Arts and Crafts Garden, Wheathampstead

The brief for this project was to design a large, family garden that reflected the distinctive Arts and Crafts style of the clients’ house. As well as having enough space to kick a ball around, they wanted their garden to have fruit trees, vegetable beds and a greenhouse for growing peaches and apricots.

For us, designing this garden was about tapping into the decorative style of the Arts and Crafts Movement. We wanted the garden to be in harmony with the rich, native woodland that formed its backdrop and in a sense to borrow it to give the new garden an extra dimension: the illusion that the garden continued on beyond the actual boundaries.

Additional broad leaf trees such as birch and purple beech were included within the design.
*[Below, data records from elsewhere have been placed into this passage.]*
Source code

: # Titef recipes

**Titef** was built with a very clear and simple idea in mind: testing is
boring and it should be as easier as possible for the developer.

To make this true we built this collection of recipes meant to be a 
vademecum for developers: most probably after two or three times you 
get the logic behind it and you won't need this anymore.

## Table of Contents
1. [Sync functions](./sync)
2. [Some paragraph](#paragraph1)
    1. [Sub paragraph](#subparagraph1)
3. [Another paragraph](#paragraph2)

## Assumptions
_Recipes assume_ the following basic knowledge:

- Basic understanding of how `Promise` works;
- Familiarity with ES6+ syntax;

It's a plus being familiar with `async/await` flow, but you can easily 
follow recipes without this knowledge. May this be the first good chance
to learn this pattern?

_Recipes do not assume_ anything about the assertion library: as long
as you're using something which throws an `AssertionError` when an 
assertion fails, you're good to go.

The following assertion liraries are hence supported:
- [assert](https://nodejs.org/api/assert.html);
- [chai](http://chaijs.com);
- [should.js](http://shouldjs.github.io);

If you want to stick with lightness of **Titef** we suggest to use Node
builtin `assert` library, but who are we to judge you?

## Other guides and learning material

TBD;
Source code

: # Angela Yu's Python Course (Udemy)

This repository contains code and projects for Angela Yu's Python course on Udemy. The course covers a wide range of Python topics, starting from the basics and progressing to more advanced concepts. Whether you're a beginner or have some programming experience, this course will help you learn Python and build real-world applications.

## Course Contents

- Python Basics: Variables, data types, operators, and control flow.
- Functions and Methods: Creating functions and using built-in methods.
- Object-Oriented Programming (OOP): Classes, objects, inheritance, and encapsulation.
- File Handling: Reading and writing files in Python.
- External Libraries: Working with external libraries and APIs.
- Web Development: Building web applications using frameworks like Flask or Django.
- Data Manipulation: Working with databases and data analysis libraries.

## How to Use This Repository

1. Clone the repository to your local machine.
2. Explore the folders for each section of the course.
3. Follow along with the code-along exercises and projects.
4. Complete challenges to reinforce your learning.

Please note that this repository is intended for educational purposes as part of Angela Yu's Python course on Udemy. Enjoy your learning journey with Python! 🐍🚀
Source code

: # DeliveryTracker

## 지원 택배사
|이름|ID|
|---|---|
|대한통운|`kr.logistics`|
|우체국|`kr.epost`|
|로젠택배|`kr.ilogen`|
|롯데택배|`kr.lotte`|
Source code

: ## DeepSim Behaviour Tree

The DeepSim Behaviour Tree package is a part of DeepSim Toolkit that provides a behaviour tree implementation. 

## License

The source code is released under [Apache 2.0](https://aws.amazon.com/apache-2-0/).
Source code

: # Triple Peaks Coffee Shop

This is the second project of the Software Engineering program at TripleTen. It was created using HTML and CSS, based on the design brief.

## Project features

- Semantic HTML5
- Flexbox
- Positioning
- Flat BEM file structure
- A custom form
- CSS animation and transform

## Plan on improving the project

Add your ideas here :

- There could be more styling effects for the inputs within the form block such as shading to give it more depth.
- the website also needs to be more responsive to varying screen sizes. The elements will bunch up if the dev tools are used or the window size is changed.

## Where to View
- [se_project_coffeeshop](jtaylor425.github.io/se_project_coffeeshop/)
These mirrored the shapes and colours from the surrounding woodland, as well as attracting birds and other wildlife into the garden.
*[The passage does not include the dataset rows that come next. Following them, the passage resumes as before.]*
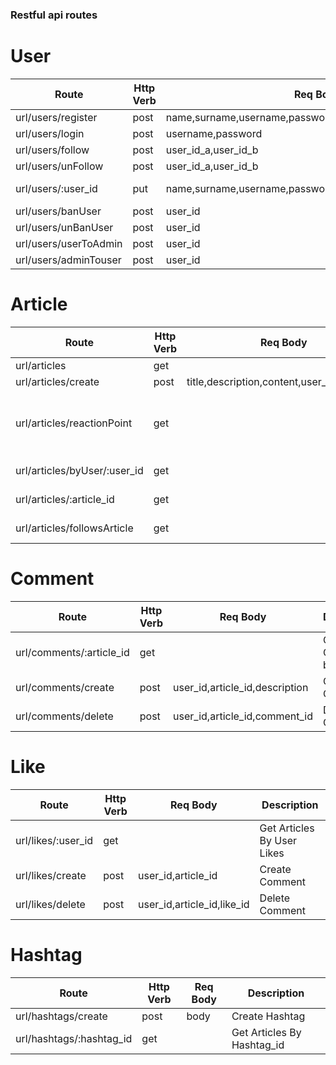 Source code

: ### Restful api routes

# User

| Route                 | Http Verb | Req Body                                                | Description                                           |
| --------------------- | --------- | ------------------------------------------------------- | ----------------------------------------------------- |
| url/users/register    | post      | name,surname,username,password,phoneNumber,email,gender | Register User                                         |
| url/users/login       | post      | username,password                                       | Login User turn Token                                 |
| url/users/follow      | post      | user_id_a,user_id_b                                     | Follow user a to b                                    |
| url/users/unFollow    | post      | user_id_a,user_id_b                                     | unFollow user a to b                                  |
| url/users/:user_id    | put       | name,surname,username,password,phoneNumber,email,gender | Update user by user_id if user_id===header.token._id  |
| url/users/banUser     | post      | user_id                                                 | ban user                                              |
| url/users/unBanUser   | post      | user_id                                                 | unBan user                                            |
| url/users/userToAdmin | post      | user_id                                                 | upgrade user to admin                                 |
| url/users/adminTouser | post      | user_id                                                 | admin to user                                         |

# Article

| Route                        | Http Verb | Req Body                                   | Description                                                  |
| ---------------------------- | --------- | ------------------------------------------ | ------------------------------------------------------------ |
| url/articles                 | get       |                                            | Get All                                                      |
| url/articles/create          | post      | title,description,content,user_id,hashtags | Create Article                                               |
| url/articles/reactionPoint   | get       |                                            | Get All Article with User Sort By ReactionPoint and CreateAt |
| url/articles/byUser/:user_id | get       |                                            | get Articles by User Id                                      |
| url/articles/:article_id     | get       |                                            | get Article by Article Id                                    |
| url/articles/followsArticle  | get       |                                            | get FollowsArticle                                           |


# Comment

| Route                    | Http Verb | Req Body                       | Description               |
| ------------------------ | --------- | ------------------------------ | ------------------------- |
| url/comments/:article_id | get       |                                | Get Comments by ArticleId |
| url/comments/create      | post      | user_id,article_id,description | Create Comment            |
| url/comments/delete      | post      | user_id,article_id,comment_id  | Delete Comment            |

# Like

| Route              | Http Verb | Req Body                   | Description                |
| ------------------ | --------- | -------------------------- | -------------------------- |
| url/likes/:user_id | get       |                            | Get Articles By User Likes |
| url/likes/create   | post      | user_id,article_id         | Create Comment             |
| url/likes/delete   | post      | user_id,article_id,like_id | Delete Comment             |

# Hashtag

| Route                    | Http Verb | Req Body | Description                |
| ------------------------ | --------- | -------- | -------------------------- |
| url/hashtags/create      | post      | body     | Create Hashtag             |
| url/hashtags/:hashtag_id | get       |          | Get Articles By Hashtag_id |
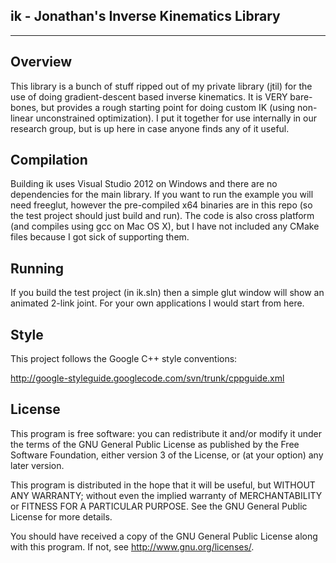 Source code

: **ik - Jonathan's Inverse Kinematics Library**
---------
---------

**Overview**
--------

This library is a bunch of stuff ripped out of my private library (jtil) for the use of doing gradient-descent based inverse kinematics.  It is VERY bare-bones, but provides a rough starting point for doing custom IK (using non-linear unconstrained optimization).  I put it together for use internally in our research group, but is up here in case anyone finds any of it useful.

**Compilation**
---------------

Building ik uses Visual Studio 2012 on Windows and there are no dependencies for the main library.   If you want to run the example you will need freeglut, however the pre-compiled x64 binaries are in this repo (so the test project should just build and run).  The code is also cross platform (and compiles using gcc on Mac OS X), but I have not included any CMake files because I got sick of supporting them.

**Running**
---------------

If you build the test project (in ik.sln) then a simple glut window will show an animated 2-link joint.  For your own applications I would start from here.

**Style**
---------

This project follows the Google C++ style conventions: 

<http://google-styleguide.googlecode.com/svn/trunk/cppguide.xml>

**License**
-----------
This program is free software: you can redistribute it and/or modify
it under the terms of the GNU General Public License as published by
the Free Software Foundation, either version 3 of the License, or
(at your option) any later version.

This program is distributed in the hope that it will be useful,
but WITHOUT ANY WARRANTY; without even the implied warranty of
MERCHANTABILITY or FITNESS FOR A PARTICULAR PURPOSE.  See the
GNU General Public License for more details.

You should have received a copy of the GNU General Public License
along with this program.  If not, see <http://www.gnu.org/licenses/>.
Bold drifts of perennial planting were designed to subtly divide the garden and provide a stunning flowering display from spring right through to the early winter, from Irises in the spring through to Asters, Echinceas and Japanese anemones in the late summer.
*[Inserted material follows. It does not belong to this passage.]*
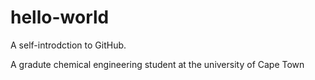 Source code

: # hello-world
A self-introdction to GitHub.

A gradute chemical engineering student at the university of Cape Town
In keeping with the illustrative curves found in Arts and Crafts prints, we sculpted the garden with soft, flowing lines. A waterfall at the back cascades down into a stream, which weaves through the garden under low wooden bridges until it runs into a formal rill as it flows towards the house.

A series of oak pillars rises through the planting to form two gently curving arcs. Oak was the preferred timber of the Arts and Crafts movement, and its simplicity provides a strong vertical accent and rhythm to this garden.